COLOGNE, Germany (Reuters) - The European Union needs to aim for a deeper emissions cut soon, to rescue a record low carbon price and spur long-term investment in low-carbon technology, leading carbon market players said at an industry gathering.
Europe’s economic slump has made it easier for the EU to reach its 2020 climate goal, and a tougher target to cut emissions would restore relevance in the EU emissions trading scheme by lifting carbon prices from record lows, they said.
Europe’s stagnant growth has caused a massive surplus of so-called EU Allowances (EUAs), which are the instruments of compliance for more than 12,000 power and industrial plants taking part in the scheme.
The European Commission is preparing to propose in July measures to create scarcity in the market. [ID:nL5E8GVE1K] Yet market participants fear intervention will fall short of fixing the problem.
“EUAs are like confetti at the moment,” said Mark Meyrick, head of the carbon desk at Eneco Energy, a sustainable energy firm in the Netherlands.
Without the EU deepening its 2020 target beyond a 20 percent cut in emissions against 1990 levels, there is little reason to expect the market to escape the doldrums, he told Reuters.
“The market is not going to crash radically from here with 7 euros to go, and we could be bumping along the bottom for a while.”
Analysts say the surplus will likely exceed an equivalent of 1 billion tons of emissions by the end of 2012, taking into account a healthy supply of U.N.-backed emissions offsets which can be used for compliance in the EU scheme.
Germany has asked for discussion on deeper EU carbon emissions cuts to be put on the agenda at a meeting of environment ministers in June. But debate of bigger carbon cuts has been difficult, with coal-reliant Poland objecting that they could damage its economy.

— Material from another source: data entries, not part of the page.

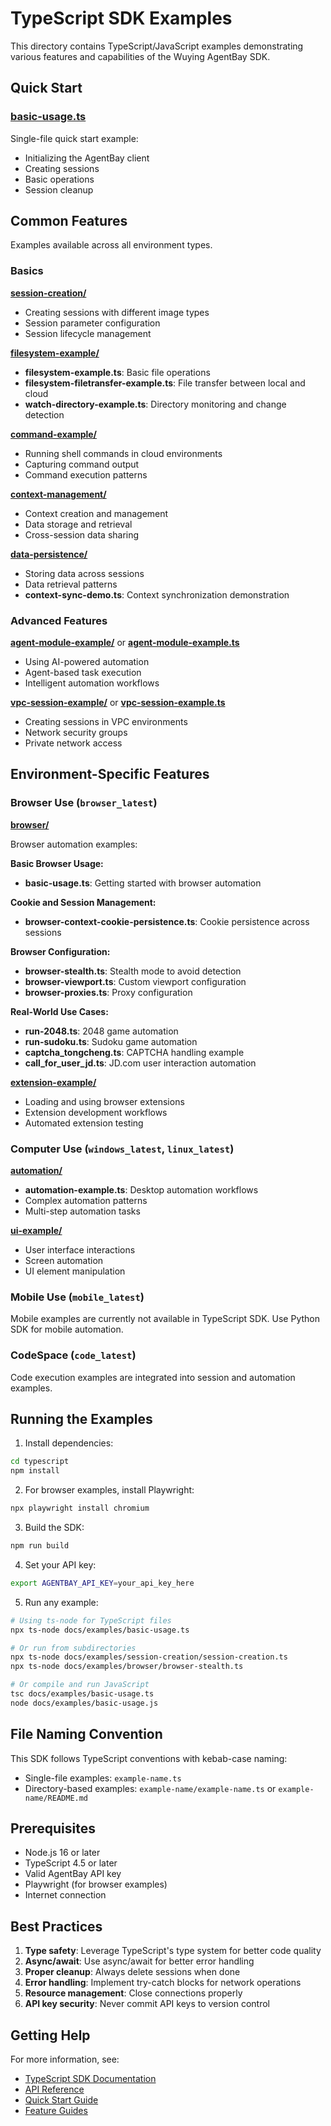 # TypeScript SDK Examples

This directory contains TypeScript/JavaScript examples demonstrating various features and capabilities of the Wuying AgentBay SDK.

## Quick Start

### [basic-usage.ts](./basic-usage.ts)
Single-file quick start example:
- Initializing the AgentBay client
- Creating sessions
- Basic operations
- Session cleanup

## Common Features

Examples available across all environment types.

### Basics

**[session-creation/](./session-creation)**
- Creating sessions with different image types
- Session parameter configuration
- Session lifecycle management

**[filesystem-example/](./filesystem-example)**
- **filesystem-example.ts**: Basic file operations
- **filesystem-filetransfer-example.ts**: File transfer between local and cloud
- **watch-directory-example.ts**: Directory monitoring and change detection

**[command-example/](./command-example)**
- Running shell commands in cloud environments
- Capturing command output
- Command execution patterns

**[context-management/](./context-management)**
- Context creation and management
- Data storage and retrieval
- Cross-session data sharing

**[data-persistence/](./data-persistence)**
- Storing data across sessions
- Data retrieval patterns
- **context-sync-demo.ts**: Context synchronization demonstration

### Advanced Features

**[agent-module-example/](./agent-module-example)** or **[agent-module-example.ts](./agent-module-example.ts)**
- Using AI-powered automation
- Agent-based task execution
- Intelligent automation workflows

**[vpc-session-example/](./vpc-session-example)** or **[vpc-session-example.ts](./vpc-session-example.ts)**
- Creating sessions in VPC environments
- Network security groups
- Private network access

## Environment-Specific Features

### Browser Use (`browser_latest`)

**[browser/](./browser)**

Browser automation examples:

**Basic Browser Usage:**
- **basic-usage.ts**: Getting started with browser automation

**Cookie and Session Management:**
- **browser-context-cookie-persistence.ts**: Cookie persistence across sessions

**Browser Configuration:**
- **browser-stealth.ts**: Stealth mode to avoid detection
- **browser-viewport.ts**: Custom viewport configuration
- **browser-proxies.ts**: Proxy configuration

**Real-World Use Cases:**
- **run-2048.ts**: 2048 game automation
- **run-sudoku.ts**: Sudoku game automation
- **captcha_tongcheng.ts**: CAPTCHA handling example
- **call_for_user_jd.ts**: JD.com user interaction automation

**[extension-example/](./extension-example)**
- Loading and using browser extensions
- Extension development workflows
- Automated extension testing

### Computer Use (`windows_latest`, `linux_latest`)

**[automation/](./automation)**
- **automation-example.ts**: Desktop automation workflows
- Complex automation patterns
- Multi-step automation tasks

**[ui-example/](./ui-example)**
- User interface interactions
- Screen automation
- UI element manipulation

### Mobile Use (`mobile_latest`)

Mobile examples are currently not available in TypeScript SDK. Use Python SDK for mobile automation.

### CodeSpace (`code_latest`)

Code execution examples are integrated into session and automation examples.

## Running the Examples

1. Install dependencies:
```bash
cd typescript
npm install
```

2. For browser examples, install Playwright:
```bash
npx playwright install chromium
```

3. Build the SDK:
```bash
npm run build
```

4. Set your API key:
```bash
export AGENTBAY_API_KEY=your_api_key_here
```

5. Run any example:
```bash
# Using ts-node for TypeScript files
npx ts-node docs/examples/basic-usage.ts

# Or run from subdirectories
npx ts-node docs/examples/session-creation/session-creation.ts
npx ts-node docs/examples/browser/browser-stealth.ts

# Or compile and run JavaScript
tsc docs/examples/basic-usage.ts
node docs/examples/basic-usage.js
```

## File Naming Convention

This SDK follows TypeScript conventions with kebab-case naming:
- Single-file examples: `example-name.ts`
- Directory-based examples: `example-name/example-name.ts` or `example-name/README.md`

## Prerequisites

- Node.js 16 or later
- TypeScript 4.5 or later
- Valid AgentBay API key
- Playwright (for browser examples)
- Internet connection

## Best Practices

1. **Type safety**: Leverage TypeScript's type system for better code quality
2. **Async/await**: Use async/await for better error handling
3. **Proper cleanup**: Always delete sessions when done
4. **Error handling**: Implement try-catch blocks for network operations
5. **Resource management**: Close connections properly
6. **API key security**: Never commit API keys to version control

## Getting Help

For more information, see:
- [TypeScript SDK Documentation](../../)
- [API Reference](../api/)
- [Quick Start Guide](../../../docs/quickstart/)
- [Feature Guides](../../../docs/guides/)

A majority of carbon market experts called for supply intervention in the EU ETS, though the preferred policy choice was the EU increasing its 2020 target to 30 percent, a poll of carbon market experts showed this week.
Valued by the World Bank at nearly $150 billion last year, the EU cap-and-trade scheme is by far the world’s biggest carbon market. Despite some teething pains since its launch in 2005, the EU ETS has become a role model of sorts for other schemes.
Carbon market initiatives are emerging in Australia, South Korea and Mexico, as well in California and Quebec.
“We need the (EU) ETS to be a shining example at this moment in time as a lot of countries and regions around the world are looking to establish a carbon market,” said Hege Marie Norheim, a senior vice president at Norwegian oil firm Statoil.
“(But) the way the ETS is working today it is not creating enough trust and stability for us,” the Statoil executive said at the three-day carbon conference which ended on Friday.
“Trust and long-term stability in the carbon price is obviously fundamental for us to do investment, which are always investments that cover decades.”
The Commission will in July also publish an analysis of the EU ETS that will touch on longer-term emissions reduction targets for the 27-nation bloc, said Jos Delbeke, the EU Director General for Climate Action.
“We are going to be fairly specific about a number of options, (and) one of them will be a debate on 2030,” Delbeke told the conference on Thursday.
But even with front-year carbon prices trading near historic lows, just above 6 euros a ton, the carbon market has liquidity and the low prices reflect the current level of ambition and economic conditions, said James Atkins, chairman of brokerage Vertis Environmental Finance.
ETS emissions have fallen in two of the past three years, thanks mainly to Europe’s sluggish growth and fiscal crisis.
“The market is working and emissions are going down,” Atkins told Reuters.
He said some people in the market are worried about carbon prices being too low. “For me, the problem is that the target isn’t high enough.”